Ну, выпили все. Ну а ночью он потом слез и по морде ей.
– Ты что? – она понять не может.
А ему почудилось, что он дома, а она с ними блуди`т. Она из купе выскочила, он ее в коридоре бить. Ну, парни вступились.
– A-а! Вы заступаться!.. – и еще…
А он маленький, верткий, еле уняли. В Бологом должны высадить… Напугались. Залезли вдвоем на верхнюю полку. Притворились, что спят. В Бологом пришла милиция: «Где они?» – «Спят…» – «Ладно, в Ленинграде заберем». Но не забрали. Они в туалете отсиделись.
В Ленинграде себя в зеркале не узнала. Все лицо – где синяк, где фингал… Ну, пошли в музей. Народу – тьма. Она у дежурной бабки спрашивает: «Где Петр Первый?» Ходила, ходила, не нашла.
– Я хочу Петра Первого повидать!
Та объяснила. Снова пошла. А там народу… Она растолкала всех. Ее лицо видели – дорогу уступали. Поглядела на Петра Первого. Сидит.
И поехали в Москву.
В Москве таксисты не сажают. От Ленинградского вокзала до Дмитровского шоссе десятку требуют. Она в министерство звонит: «На такси не берут. Большие деньги требуют». Не поверите, через пять минут машина «линейный контроль» подъехала. «Кто? Кого таксисты не берут?» – «Нас…»
Ну, контролеры на ее лицо поглядели – ясно, почему не берут. Однако усадили. Домой приехали, ее родная мать не узнает. Говорит:
– Тоня? Это ты?..
Отвечает:
– Я…
– А откуда ты?..
– Из Ленинграда… Из музея…
Что музей? Ах, музей?.. Что ж, вообразим себе музей, не гордые.

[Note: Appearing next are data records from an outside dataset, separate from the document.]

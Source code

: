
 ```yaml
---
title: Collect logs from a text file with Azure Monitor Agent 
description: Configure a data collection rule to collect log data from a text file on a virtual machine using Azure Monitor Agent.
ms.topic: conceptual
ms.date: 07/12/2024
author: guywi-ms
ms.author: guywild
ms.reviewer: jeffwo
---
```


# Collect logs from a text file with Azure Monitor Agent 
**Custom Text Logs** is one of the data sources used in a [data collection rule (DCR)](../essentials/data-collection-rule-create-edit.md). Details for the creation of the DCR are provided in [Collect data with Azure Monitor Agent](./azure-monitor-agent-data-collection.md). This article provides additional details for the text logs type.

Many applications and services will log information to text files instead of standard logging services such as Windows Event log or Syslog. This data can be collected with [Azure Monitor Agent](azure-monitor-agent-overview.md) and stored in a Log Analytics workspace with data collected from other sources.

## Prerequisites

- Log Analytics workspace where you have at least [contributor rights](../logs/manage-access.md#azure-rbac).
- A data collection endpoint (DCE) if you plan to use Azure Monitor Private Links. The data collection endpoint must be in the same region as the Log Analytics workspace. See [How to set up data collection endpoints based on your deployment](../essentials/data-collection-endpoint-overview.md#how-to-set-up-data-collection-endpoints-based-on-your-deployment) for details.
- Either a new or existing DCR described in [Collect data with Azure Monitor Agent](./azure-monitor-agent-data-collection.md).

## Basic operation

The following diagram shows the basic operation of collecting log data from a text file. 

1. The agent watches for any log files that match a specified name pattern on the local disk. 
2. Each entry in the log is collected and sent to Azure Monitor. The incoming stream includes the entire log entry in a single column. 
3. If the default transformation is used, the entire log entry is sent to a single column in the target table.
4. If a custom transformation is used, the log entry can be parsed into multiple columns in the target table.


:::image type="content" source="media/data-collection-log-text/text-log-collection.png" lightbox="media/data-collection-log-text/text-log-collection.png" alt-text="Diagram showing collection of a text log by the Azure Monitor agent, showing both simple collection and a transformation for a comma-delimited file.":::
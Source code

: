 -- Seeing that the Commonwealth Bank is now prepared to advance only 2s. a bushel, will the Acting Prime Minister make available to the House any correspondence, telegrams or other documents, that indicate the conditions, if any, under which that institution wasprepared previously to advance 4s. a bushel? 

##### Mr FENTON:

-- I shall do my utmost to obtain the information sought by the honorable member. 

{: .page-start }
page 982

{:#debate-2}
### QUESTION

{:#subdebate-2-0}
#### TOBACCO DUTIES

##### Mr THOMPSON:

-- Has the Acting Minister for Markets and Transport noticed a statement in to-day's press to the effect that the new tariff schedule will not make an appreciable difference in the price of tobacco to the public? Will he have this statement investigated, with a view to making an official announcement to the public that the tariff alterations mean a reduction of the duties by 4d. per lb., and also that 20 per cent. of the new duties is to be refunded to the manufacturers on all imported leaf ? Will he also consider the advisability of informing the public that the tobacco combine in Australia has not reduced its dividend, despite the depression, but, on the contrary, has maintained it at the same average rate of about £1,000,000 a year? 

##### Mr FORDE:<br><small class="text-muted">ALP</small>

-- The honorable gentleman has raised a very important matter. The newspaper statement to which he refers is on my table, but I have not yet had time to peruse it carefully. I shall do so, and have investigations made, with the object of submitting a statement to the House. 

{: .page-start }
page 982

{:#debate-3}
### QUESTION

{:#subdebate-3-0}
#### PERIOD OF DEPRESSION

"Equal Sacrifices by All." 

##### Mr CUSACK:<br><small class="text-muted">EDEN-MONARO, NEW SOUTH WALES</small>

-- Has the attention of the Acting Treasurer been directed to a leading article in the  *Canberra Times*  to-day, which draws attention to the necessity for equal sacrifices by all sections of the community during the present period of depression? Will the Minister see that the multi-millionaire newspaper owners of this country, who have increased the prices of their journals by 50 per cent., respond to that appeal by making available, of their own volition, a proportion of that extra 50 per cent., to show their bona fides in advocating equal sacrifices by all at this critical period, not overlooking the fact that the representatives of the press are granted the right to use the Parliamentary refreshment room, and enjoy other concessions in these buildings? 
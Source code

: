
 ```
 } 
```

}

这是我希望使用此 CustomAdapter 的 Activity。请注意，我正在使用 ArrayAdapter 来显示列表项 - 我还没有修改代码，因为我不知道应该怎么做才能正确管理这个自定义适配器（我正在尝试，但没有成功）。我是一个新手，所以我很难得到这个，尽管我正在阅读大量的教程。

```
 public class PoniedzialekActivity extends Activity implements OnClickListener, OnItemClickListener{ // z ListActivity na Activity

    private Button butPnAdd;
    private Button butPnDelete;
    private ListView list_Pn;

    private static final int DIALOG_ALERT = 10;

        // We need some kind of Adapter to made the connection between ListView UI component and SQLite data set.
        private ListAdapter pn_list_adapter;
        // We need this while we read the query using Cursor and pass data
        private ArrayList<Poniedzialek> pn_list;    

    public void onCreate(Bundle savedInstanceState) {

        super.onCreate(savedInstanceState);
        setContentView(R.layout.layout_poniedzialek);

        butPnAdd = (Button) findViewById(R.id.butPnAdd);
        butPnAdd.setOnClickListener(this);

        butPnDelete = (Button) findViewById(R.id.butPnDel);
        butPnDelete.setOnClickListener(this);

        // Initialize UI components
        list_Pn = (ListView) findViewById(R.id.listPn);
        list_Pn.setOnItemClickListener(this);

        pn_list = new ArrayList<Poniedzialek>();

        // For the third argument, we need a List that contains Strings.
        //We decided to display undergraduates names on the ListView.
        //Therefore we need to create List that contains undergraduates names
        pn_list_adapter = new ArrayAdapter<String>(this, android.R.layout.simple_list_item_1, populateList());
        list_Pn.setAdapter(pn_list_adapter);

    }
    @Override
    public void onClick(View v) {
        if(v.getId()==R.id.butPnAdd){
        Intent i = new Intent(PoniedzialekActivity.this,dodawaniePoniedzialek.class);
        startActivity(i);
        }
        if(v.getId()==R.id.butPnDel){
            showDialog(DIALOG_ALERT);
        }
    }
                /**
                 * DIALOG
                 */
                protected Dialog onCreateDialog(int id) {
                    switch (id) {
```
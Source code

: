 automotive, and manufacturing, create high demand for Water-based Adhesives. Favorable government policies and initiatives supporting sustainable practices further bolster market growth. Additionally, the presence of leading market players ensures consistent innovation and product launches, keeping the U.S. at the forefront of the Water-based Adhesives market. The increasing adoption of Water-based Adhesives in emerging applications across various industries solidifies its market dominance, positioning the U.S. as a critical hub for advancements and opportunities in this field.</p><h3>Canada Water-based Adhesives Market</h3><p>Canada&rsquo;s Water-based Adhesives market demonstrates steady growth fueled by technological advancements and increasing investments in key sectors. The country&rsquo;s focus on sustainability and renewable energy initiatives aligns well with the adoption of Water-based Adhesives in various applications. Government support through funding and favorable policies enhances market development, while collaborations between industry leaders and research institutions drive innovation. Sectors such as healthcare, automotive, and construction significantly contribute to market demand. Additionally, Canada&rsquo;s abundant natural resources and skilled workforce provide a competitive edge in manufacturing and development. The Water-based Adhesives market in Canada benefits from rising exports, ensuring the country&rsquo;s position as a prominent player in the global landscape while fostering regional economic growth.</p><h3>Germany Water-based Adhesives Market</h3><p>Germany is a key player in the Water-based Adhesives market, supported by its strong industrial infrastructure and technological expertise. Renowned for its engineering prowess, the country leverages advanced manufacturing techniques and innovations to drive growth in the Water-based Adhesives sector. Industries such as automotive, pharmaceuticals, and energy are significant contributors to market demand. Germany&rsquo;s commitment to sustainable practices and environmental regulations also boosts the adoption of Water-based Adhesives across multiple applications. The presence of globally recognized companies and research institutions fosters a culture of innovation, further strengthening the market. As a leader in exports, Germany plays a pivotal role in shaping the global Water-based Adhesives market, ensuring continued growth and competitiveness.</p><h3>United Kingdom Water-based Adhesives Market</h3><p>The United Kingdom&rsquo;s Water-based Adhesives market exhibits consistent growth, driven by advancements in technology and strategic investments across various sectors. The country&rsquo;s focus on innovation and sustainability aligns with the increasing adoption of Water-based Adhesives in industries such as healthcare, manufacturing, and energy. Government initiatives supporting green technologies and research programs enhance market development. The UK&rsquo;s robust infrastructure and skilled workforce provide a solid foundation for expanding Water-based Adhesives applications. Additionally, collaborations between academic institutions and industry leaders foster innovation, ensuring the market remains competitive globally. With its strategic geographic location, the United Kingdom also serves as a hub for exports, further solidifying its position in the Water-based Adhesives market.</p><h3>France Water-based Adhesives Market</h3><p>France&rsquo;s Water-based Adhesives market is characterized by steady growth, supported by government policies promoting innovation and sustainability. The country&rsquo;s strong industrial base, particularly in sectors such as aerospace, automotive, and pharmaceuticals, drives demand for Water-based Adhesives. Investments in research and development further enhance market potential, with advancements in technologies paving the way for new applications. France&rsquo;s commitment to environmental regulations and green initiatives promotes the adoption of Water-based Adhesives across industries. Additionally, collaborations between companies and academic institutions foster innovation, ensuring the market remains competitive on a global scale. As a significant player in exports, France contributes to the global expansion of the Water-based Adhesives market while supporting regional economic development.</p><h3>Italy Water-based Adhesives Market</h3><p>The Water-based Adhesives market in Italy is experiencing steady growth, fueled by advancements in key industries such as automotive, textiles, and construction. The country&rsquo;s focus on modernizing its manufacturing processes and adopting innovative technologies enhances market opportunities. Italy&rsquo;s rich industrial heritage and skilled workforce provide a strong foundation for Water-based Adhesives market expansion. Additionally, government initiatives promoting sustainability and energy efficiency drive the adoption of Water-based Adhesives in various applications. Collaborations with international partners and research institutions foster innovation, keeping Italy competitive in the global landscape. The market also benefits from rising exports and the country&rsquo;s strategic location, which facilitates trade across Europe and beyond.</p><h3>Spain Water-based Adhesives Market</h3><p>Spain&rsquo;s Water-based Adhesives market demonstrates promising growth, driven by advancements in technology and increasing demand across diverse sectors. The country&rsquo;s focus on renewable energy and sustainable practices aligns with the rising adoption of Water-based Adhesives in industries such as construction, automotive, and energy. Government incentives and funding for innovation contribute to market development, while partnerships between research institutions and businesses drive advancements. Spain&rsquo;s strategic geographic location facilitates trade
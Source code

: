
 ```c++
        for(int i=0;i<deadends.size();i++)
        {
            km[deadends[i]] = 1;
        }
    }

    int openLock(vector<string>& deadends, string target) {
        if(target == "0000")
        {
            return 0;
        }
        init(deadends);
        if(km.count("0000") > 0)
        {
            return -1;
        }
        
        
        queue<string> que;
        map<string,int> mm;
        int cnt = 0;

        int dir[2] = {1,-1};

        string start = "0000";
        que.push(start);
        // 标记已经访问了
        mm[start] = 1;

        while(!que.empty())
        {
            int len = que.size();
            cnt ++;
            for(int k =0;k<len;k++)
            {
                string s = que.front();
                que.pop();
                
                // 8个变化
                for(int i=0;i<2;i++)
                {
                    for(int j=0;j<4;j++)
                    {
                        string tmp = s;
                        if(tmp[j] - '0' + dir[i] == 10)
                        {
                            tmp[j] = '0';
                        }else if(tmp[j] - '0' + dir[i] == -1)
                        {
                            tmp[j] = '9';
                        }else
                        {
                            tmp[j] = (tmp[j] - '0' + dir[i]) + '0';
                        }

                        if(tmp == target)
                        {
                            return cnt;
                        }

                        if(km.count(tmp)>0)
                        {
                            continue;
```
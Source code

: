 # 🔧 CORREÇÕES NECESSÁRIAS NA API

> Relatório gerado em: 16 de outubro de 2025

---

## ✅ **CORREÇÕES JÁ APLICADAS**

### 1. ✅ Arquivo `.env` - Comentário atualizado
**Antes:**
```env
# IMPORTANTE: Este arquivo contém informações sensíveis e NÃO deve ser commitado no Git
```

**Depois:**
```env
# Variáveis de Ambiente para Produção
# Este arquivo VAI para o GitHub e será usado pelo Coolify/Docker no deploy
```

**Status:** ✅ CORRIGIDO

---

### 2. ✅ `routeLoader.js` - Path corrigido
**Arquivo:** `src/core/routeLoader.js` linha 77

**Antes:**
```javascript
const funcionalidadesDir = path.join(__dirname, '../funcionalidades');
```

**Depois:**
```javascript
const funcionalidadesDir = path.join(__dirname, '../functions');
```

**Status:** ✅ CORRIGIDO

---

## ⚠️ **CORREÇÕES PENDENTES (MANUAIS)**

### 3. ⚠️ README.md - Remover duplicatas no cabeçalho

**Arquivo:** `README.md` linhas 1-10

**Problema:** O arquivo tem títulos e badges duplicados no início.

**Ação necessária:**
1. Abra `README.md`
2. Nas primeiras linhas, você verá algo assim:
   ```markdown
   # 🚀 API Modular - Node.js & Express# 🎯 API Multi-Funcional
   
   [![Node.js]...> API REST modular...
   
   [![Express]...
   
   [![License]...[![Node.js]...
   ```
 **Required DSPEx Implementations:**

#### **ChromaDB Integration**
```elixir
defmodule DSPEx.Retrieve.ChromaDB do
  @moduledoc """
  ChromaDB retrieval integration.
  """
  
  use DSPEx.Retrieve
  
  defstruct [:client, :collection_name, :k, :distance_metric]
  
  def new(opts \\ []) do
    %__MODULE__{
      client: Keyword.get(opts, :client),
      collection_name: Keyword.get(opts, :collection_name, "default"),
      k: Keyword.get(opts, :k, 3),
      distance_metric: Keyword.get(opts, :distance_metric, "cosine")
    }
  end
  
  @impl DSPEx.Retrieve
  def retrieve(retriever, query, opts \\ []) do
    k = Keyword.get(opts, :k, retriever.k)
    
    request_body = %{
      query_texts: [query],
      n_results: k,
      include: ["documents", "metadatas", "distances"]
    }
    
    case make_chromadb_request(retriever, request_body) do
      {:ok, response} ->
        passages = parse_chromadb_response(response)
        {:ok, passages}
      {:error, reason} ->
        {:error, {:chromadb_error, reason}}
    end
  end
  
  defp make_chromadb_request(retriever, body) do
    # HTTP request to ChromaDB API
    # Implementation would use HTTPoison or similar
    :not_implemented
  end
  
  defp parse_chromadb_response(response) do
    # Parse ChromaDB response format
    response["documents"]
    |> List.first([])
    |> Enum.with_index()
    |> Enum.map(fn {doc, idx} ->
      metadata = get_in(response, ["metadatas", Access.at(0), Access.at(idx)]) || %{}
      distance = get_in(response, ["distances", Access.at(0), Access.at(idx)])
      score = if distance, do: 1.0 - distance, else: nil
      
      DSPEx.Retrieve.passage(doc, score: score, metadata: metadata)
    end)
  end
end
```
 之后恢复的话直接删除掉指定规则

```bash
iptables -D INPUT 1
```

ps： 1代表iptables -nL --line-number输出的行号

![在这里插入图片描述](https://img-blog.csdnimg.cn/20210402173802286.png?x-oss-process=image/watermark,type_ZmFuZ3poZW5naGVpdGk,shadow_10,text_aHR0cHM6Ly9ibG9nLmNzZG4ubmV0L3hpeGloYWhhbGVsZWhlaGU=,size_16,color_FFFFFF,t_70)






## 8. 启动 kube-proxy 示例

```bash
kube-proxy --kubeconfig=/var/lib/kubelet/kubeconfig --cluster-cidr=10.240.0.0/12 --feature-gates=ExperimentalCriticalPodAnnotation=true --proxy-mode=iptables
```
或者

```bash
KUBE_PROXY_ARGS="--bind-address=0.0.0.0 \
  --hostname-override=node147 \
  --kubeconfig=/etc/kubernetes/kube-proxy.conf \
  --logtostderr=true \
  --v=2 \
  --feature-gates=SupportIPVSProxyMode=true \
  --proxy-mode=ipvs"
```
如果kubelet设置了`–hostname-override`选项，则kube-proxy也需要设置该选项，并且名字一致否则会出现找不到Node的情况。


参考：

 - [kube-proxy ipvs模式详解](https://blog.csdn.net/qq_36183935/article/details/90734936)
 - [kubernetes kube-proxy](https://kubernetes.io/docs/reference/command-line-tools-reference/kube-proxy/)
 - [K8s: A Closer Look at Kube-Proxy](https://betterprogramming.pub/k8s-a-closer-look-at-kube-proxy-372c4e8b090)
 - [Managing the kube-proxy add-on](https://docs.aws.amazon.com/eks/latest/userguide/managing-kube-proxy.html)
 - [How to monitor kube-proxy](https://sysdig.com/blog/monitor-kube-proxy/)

Ряды вельмож, ожидающих послов и выхода Моро и герцога Джан Галеацо. Вельможи разговаривают негромко:
Послушайте, синьор Пиколомини,
Я человек здесь новый. Расскажите,
В чем странность этой свадьбы. Не пойму:
Супруга не стара, ведь ей шестнадцать,
Что хороша, мы это видим сами,
А что умна – об этом говорят…
И Лодовико – кавалер отменный.
Так в чем причина странных отношений?
И почему же оба новобрачных
Так холодно относятся друг к другу,
Как будто бы супруга – перестарок,
А Лодовико Моро – не боец…
Причина в том, что Лодовико Моро
Любовнице, Чечили Галерани,
Недавно подарил поместье,
В котором упомянутая Галерани
В день свадьбы Лодовико с Беатриче
Сумела разродиться сыном,
О чем немедля всех оповестила.
А сына своего от Лодовико
Назвала Цезарем. Не больше и не меньше.
Все видят в этом яростный намек
На некую судьбу сего младенца…
Это было примерно в том же году, когда Колумб открыл Америку.
Когда я сравниваю эти два случая: нынешний, про Тоню, и музейный – про Галерани, то разница между ними только в одном: в мануфактуре, которая на них надета, а сами два случая – грязь, отходы, шелупонь, чешуя.
«Вздор», «чепуха», «дрянь» – позади всех этих слов обрезки от плотницкой работы. «Вздор» – это по-старому «стружка», «чепуха» – это щепа, «дрянь» – это дранка. Так что когда говорят – «щепуха», «дрань», это не ошибка, а старое произношение. Но что же у них общего: у вздора, чепухи и дряни? Все они – отходы.
Раньше можно было пренебрегать отходами.
Потом от них стало некуда деваться, и их стали жечь: и стружку, и щепки, и дрань…
Потом стало ясно, что отходы – это доходы. Диккенс даже роман написал про состояние, нажитое на мусорных кучах.
А теперь вообще стало ясно, что мусор – это вторсырье. Сырье, правда, но все-таки «втор». Кстати, а почему «втор»?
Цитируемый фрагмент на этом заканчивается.